**EXERCISE DIRECTIONS**:
Scan the listing below. Copy each line that contains "documentclass".

-- MATERIAL TO PROCESS follows --

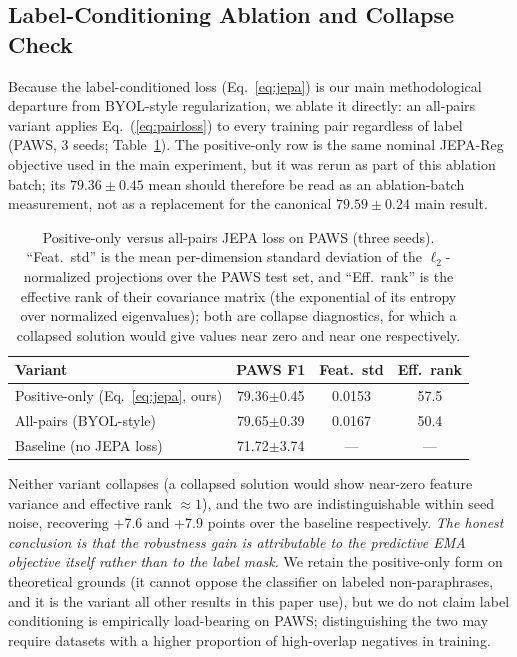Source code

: \documentclass[sigconf]{acmart}
\begin{document}
\subsection{Label-Conditioning Ablation and Collapse Check}
\label{sec:maskablation}
Because the label-conditioned loss (Eq.~\ref{eq:jepa}) is our main methodological departure from BYOL-style regularization, we ablate it directly: an all-pairs variant applies Eq.~(\ref{eq:pairloss}) to every training pair regardless of label (PAWS, 3 seeds; Table~\ref{tab:mask}). The positive-only row is the same nominal JEPA-Reg objective used in the main experiment, but it was rerun as part of this ablation batch; its $79.36\pm0.45$ mean should therefore be read as an ablation-batch measurement, not as a replacement for the canonical $79.59\pm0.24$ main result.

\begin{table}[!htbp]
\caption{Positive-only versus all-pairs JEPA loss on PAWS (three seeds). ``Feat.\ std'' is the mean per-dimension standard deviation of the $\ell_2$-normalized projections over the PAWS test set, and ``Eff.\ rank'' is the effective rank of their covariance matrix (the exponential of its entropy over normalized eigenvalues); both are collapse diagnostics, for which a collapsed solution would give values near zero and near one respectively.}
\label{tab:mask}
\begin{tabular}{lccc}
\toprule
Variant & PAWS F1 & Feat.\ std & Eff.\ rank \\
\midrule
Positive-only (Eq.~\ref{eq:jepa}, ours) & 79.36$\pm$0.45 & 0.0153 & 57.5 \\
All-pairs (BYOL-style) & 79.65$\pm$0.39 & 0.0167 & 50.4 \\
Baseline (no JEPA loss) & 71.72$\pm$3.74 & --- & --- \\
\bottomrule
\end{tabular}
\end{table}

Neither variant collapses (a collapsed solution would show near-zero feature variance and effective rank $\approx 1$), and the two are indistinguishable within seed noise, recovering +7.6 and +7.9 points over the baseline respectively. \emph{The honest conclusion is that the robustness gain is attributable to the predictive EMA objective itself rather than to the label mask.} We retain the positive-only form on theoretical grounds (it cannot oppose the classifier on labeled non-paraphrases, and it is the variant all other results in this paper use), but we do not claim label conditioning is empirically load-bearing on PAWS; distinguishing the two may require datasets with a higher proportion of high-overlap negatives in training.
\end{document}
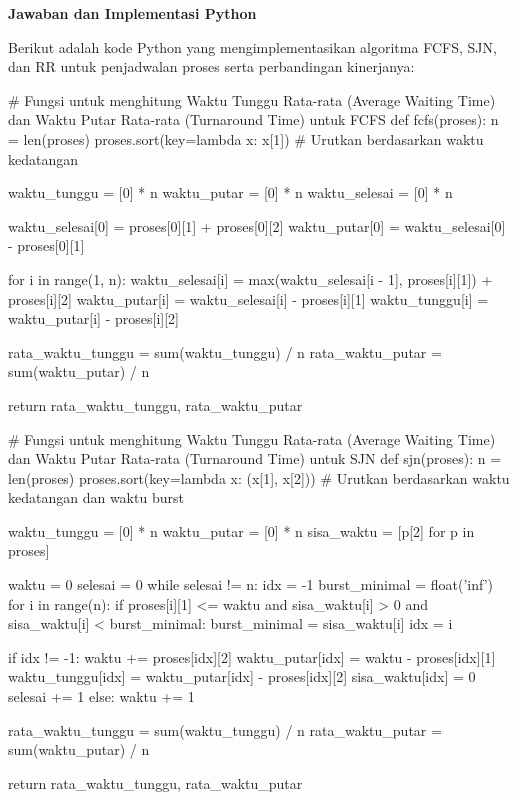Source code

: \documentclass[12pt]{article}
\begin{document}
\textbf{Jawaban dan Implementasi Python}

Berikut adalah kode Python yang mengimplementasikan algoritma FCFS, SJN, dan RR untuk penjadwalan proses serta perbandingan kinerjanya:

\begin{python}
# Fungsi untuk menghitung Waktu Tunggu Rata-rata (Average Waiting Time) dan Waktu Putar Rata-rata (Turnaround Time) untuk FCFS
def fcfs(proses):
    n = len(proses)
    proses.sort(key=lambda x: x[1])  # Urutkan berdasarkan waktu kedatangan

    waktu_tunggu = [0] * n
    waktu_putar = [0] * n
    waktu_selesai = [0] * n

    waktu_selesai[0] = proses[0][1] + proses[0][2]
    waktu_putar[0] = waktu_selesai[0] - proses[0][1]
    
    for i in range(1, n):
        waktu_selesai[i] = max(waktu_selesai[i - 1], proses[i][1]) + proses[i][2]
        waktu_putar[i] = waktu_selesai[i] - proses[i][1]
        waktu_tunggu[i] = waktu_putar[i] - proses[i][2]

    rata_waktu_tunggu = sum(waktu_tunggu) / n
    rata_waktu_putar = sum(waktu_putar) / n

    return rata_waktu_tunggu, rata_waktu_putar

# Fungsi untuk menghitung Waktu Tunggu Rata-rata (Average Waiting Time) dan Waktu Putar Rata-rata (Turnaround Time) untuk SJN
def sjn(proses):
    n = len(proses)
    proses.sort(key=lambda x: (x[1], x[2]))  # Urutkan berdasarkan waktu kedatangan dan waktu burst

    waktu_tunggu = [0] * n
    waktu_putar = [0] * n
    sisa_waktu = [p[2] for p in proses]

    waktu = 0
    selesai = 0
    while selesai != n:
        idx = -1
        burst_minimal = float('inf')
        for i in range(n):
            if proses[i][1] <= waktu and sisa_waktu[i] > 0 and sisa_waktu[i] < burst_minimal:
                burst_minimal = sisa_waktu[i]
                idx = i
        
        if idx != -1:
            waktu += proses[idx][2]
            waktu_putar[idx] = waktu - proses[idx][1]
            waktu_tunggu[idx] = waktu_putar[idx] - proses[idx][2]
            sisa_waktu[idx] = 0
            selesai += 1
        else:
            waktu += 1

    rata_waktu_tunggu = sum(waktu_tunggu) / n
    rata_waktu_putar = sum(waktu_putar) / n

    return rata_waktu_tunggu, rata_waktu_putar


\end{python}
\end{document}

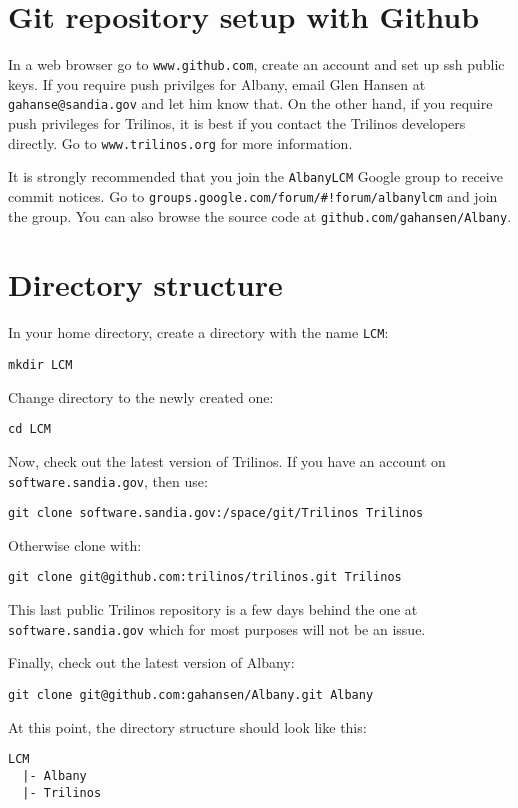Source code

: \documentclass[10pt,a4paper]{article} \usepackage[utf8]{inputenc}
\begin{document}
\section{Git repository setup with Github}

In a web browser go to \verb+www.github.com+, create an account and
set up ssh public keys. If you require push privilges for Albany,
email Glen Hansen at \verb+gahanse@sandia.gov+ and let him know
that. On the other hand, if you require push privileges for Trilinos,
it is best if you contact the Trilinos developers directly. Go to
\verb+www.trilinos.org+ for more information.

It is strongly recommended that you join the \verb+AlbanyLCM+ Google
group to receive commit notices. Go to
\verb+groups.google.com/forum/#!forum/albanylcm+ and join the
group. You can also browse the source code at
\verb+github.com/gahansen/Albany+.

\section{Directory structure}
In your home directory, create a directory with the name \verb+LCM+:
\begin{verbatim}
mkdir LCM
\end{verbatim}

Change directory to the newly created one:
\begin{verbatim}
cd LCM
\end{verbatim}

Now, check out the latest version of Trilinos. If you have an account on
\verb+software.sandia.gov+, then use:
\begin{verbatim}
git clone software.sandia.gov:/space/git/Trilinos Trilinos
\end{verbatim}
Otherwise clone with:
\begin{verbatim}
git clone git@github.com:trilinos/trilinos.git Trilinos
\end{verbatim}
This last public Trilinos repository is a few days behind the one at
\verb+software.sandia.gov+ which for most purposes will not be an issue.

Finally, check out the latest version of Albany:
\begin{verbatim}
git clone git@github.com:gahansen/Albany.git Albany
\end{verbatim}

At this point, the directory structure should look like this:
\begin{verbatim}
LCM
  |- Albany
  |- Trilinos
\end{verbatim}
\end{document}
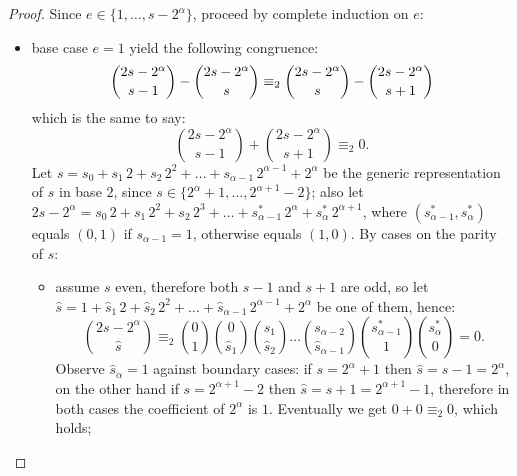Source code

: \begin{proof}
Since $e\in\lbrace1,\ldots,s-2^{{\alpha}}\rbrace$, proceed by complete induction on $e$:
\begin{itemize}
    \item base case $e=1$ yield the following congruence:
        \begin{displaymath}
                {{2s-2^{{\alpha}}}\choose{s-1}}-{{2s-2^{{\alpha}}}\choose{s}}
                \equiv_{2}
                {{2s-2^{{\alpha}}}\choose{s}}-{{2s-2^{{\alpha}}}\choose{s+1}}\\
        \end{displaymath}
        which is the same to say:
        \begin{displaymath}
                {{2s-2^{{\alpha}}}\choose{s-1}}+{{2s-2^{{\alpha}}}\choose{s+1}} \equiv_{2} 0.
        \end{displaymath}
        Let $s=s_{0}+s_{1}\,2+s_{2}\,2^{2}+\ldots+s_{{\alpha}-1}\,2^{{\alpha}-1} + 2^{{\alpha}}$
        be the generic representation of $s$ in base $2$, since 
        $s\in\lbrace 2^{{\alpha}}+1,\ldots,2^{{\alpha}+1}-2 \rbrace$; also  
        let $2s-2^{{\alpha}}=s_{0}\,2+s_{1}\,2^{2}+s_{2}\,2^{3}+\ldots+s_{{\alpha}-1}^{*}\,2^{{\alpha}} + s_{{\alpha}}^{*}\,2^{{\alpha}+1}$,
        where $(s_{{\alpha}-1}^{*},s_{{\alpha}}^{*})$ equals $(0,1)$ if $s_{{\alpha}-1}=1$, otherwise equals $(1,0)$.
        By cases on the parity of $s$:
        \begin{itemize}
            \item assume $s$ even, therefore both $s-1$ and $s+1$ are odd, so 
                let $\hat{s}=1+\hat{s}_{1}\,2+\hat{s}_{2}\,2^{2}+\ldots+
                    \hat{s}_{{\alpha}-1}\,2^{{\alpha}-1}+2^{{\alpha}}$ be one of them, hence:
                \begin{displaymath}
                        {{2s-2^{{\alpha}}}\choose{\hat{s}}}  
                        \equiv_{2}
                        {{0}\choose{1}} 
                        {{0}\choose{\hat{s}_{1}}}
                        {{s_{1}}\choose{\hat{s}_{2}}}
                        \ldots
                        {{s_{{\alpha}-2}}\choose{\hat{s}_{{\alpha}-1}}}
                        {{s_{{\alpha}-1}^{*}}\choose{1}}
                        {{s_{{\alpha}}^{*}}\choose{0}} = 0.
                \end{displaymath}
                Observe $\hat{s}_{{\alpha}}=1$ against boundary cases:
                if $s=2^{{\alpha}}+1$ then $\hat{s}=s-1=2^{{\alpha}}$, on the other
                hand if $s=2^{{\alpha}+1}-2$ then $\hat{s}=s+1=2^{{\alpha}+1}-1$,
                therefore in both cases the coefficient of $2^{{\alpha}}$ is $1$.
                Eventually we get $0+0 \equiv_{2}0$, which holds;


\end{itemize}
\end{itemize}
\end{proof}
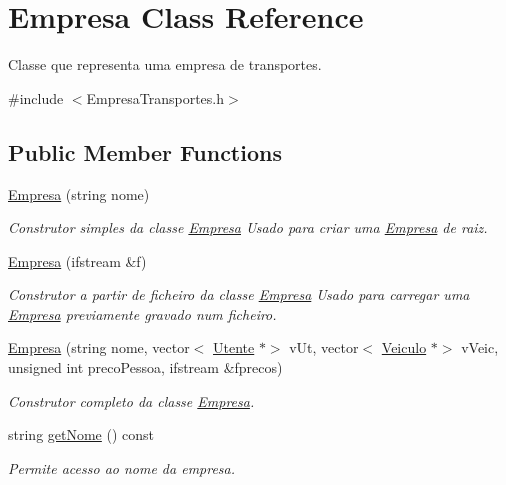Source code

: \hypertarget{class_empresa}{}\section{Empresa Class Reference}
\label{class_empresa}


Classe que representa uma empresa de transportes.  




{\ttfamily \#include $<$Empresa\+Transportes.\+h$>$}

\subsection*{Public Member Functions}
\begin{DoxyCompactItemize}
\item 
\mbox{\hyperlink{class_empresa_ac5bccaf3758b25fea4803a63d4362236}{Empresa}} (string nome)
\begin{DoxyCompactList}\small\item\em Construtor simples da classe \mbox{\hyperlink{class_empresa}{Empresa}} Usado para criar uma \mbox{\hyperlink{class_empresa}{Empresa}} de raiz. \end{DoxyCompactList}\item 
\mbox{\hyperlink{class_empresa_a3eabce52f65fae491d7b3dc28d6eb6e5}{Empresa}} (ifstream \&f)
\begin{DoxyCompactList}\small\item\em Construtor a partir de ficheiro da classe \mbox{\hyperlink{class_empresa}{Empresa}} Usado para carregar uma \mbox{\hyperlink{class_empresa}{Empresa}} previamente gravado num ficheiro. \end{DoxyCompactList}\item 
\mbox{\hyperlink{class_empresa_a093f61d3da9863f22291e02cbaed05e7}{Empresa}} (string nome, vector$<$ \mbox{\hyperlink{class_utente}{Utente}} $\ast$$>$ v\+Ut, vector$<$ \mbox{\hyperlink{class_veiculo}{Veiculo}} $\ast$$>$ v\+Veic, unsigned int preco\+Pessoa, ifstream \&fprecos)
\begin{DoxyCompactList}\small\item\em Construtor completo da classe \mbox{\hyperlink{class_empresa}{Empresa}}. \end{DoxyCompactList}\item 
string \mbox{\hyperlink{class_empresa_af18ca7018ca4771c59ee3b36bc6c213b}{get\+Nome}} () const
\begin{DoxyCompactList}\small\item\em Permite acesso ao nome da empresa. \end{DoxyCompactList}\item 

\end{DoxyCompactItemize}

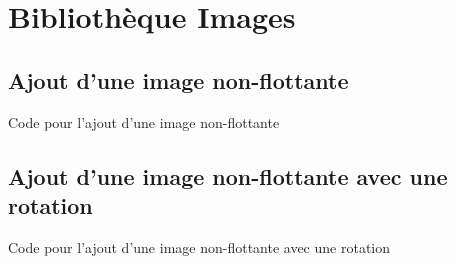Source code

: \chapter{Bibliothèque Images}


\section{Ajout d'une image non-flottante}


\begin{Latex}{Code pour l'ajout d'une image non-flottante}
\end{Latex}

\section{Ajout d'une image non-flottante avec une rotation}


\begin{Latex}{Code pour l'ajout d'une image non-flottante avec une rotation}
\end{Latex}



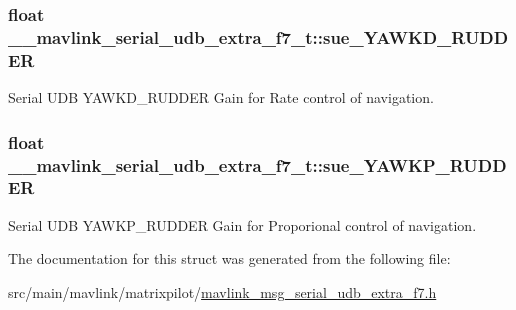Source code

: \hypertarget{struct____mavlink__serial__udb__extra__f7__t_a96d3ced36cc13148d218ced6828fc835}{
\subsubsection[{sue\+\_\+\+Y\+A\+W\+K\+D\+\_\+\+R\+U\+D\+D\+E\+R}]{\setlength{\rightskip}{0pt plus 5cm}float \+\_\+\+\_\+mavlink\+\_\+serial\+\_\+udb\+\_\+extra\+\_\+f7\+\_\+t\+::sue\+\_\+\+Y\+A\+W\+K\+D\+\_\+\+R\+U\+D\+D\+E\+R}}\label{struct____mavlink__serial__udb__extra__f7__t_a96d3ced36cc13148d218ced6828fc835}


Serial U\+D\+B Y\+A\+W\+K\+D\+\_\+\+R\+U\+D\+D\+E\+R Gain for Rate control of navigation. 

\hypertarget{struct____mavlink__serial__udb__extra__f7__t_ab5c2a16ffdad061b0d3aed30683b714d}{
\subsubsection[{sue\+\_\+\+Y\+A\+W\+K\+P\+\_\+\+R\+U\+D\+D\+E\+R}]{\setlength{\rightskip}{0pt plus 5cm}float \+\_\+\+\_\+mavlink\+\_\+serial\+\_\+udb\+\_\+extra\+\_\+f7\+\_\+t\+::sue\+\_\+\+Y\+A\+W\+K\+P\+\_\+\+R\+U\+D\+D\+E\+R}}\label{struct____mavlink__serial__udb__extra__f7__t_ab5c2a16ffdad061b0d3aed30683b714d}


Serial U\+D\+B Y\+A\+W\+K\+P\+\_\+\+R\+U\+D\+D\+E\+R Gain for Proporional control of navigation. 



The documentation for this struct was generated from the following file\+:\begin{DoxyCompactItemize}
\item 
src/main/mavlink/matrixpilot/\hyperlink{mavlink__msg__serial__udb__extra__f7_8h}{mavlink\+\_\+msg\+\_\+serial\+\_\+udb\+\_\+extra\+\_\+f7.\+h}\end{DoxyCompactItemize}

-- MATERIAL TO PROCESS concluded --

**WRITTEN REPLY**:
: \documentclass[sigconf]{acmart}
: \documentclass[12pt]{article}
: \documentclass[10pt,a4paper]{article} \usepackage[utf8]{inputenc}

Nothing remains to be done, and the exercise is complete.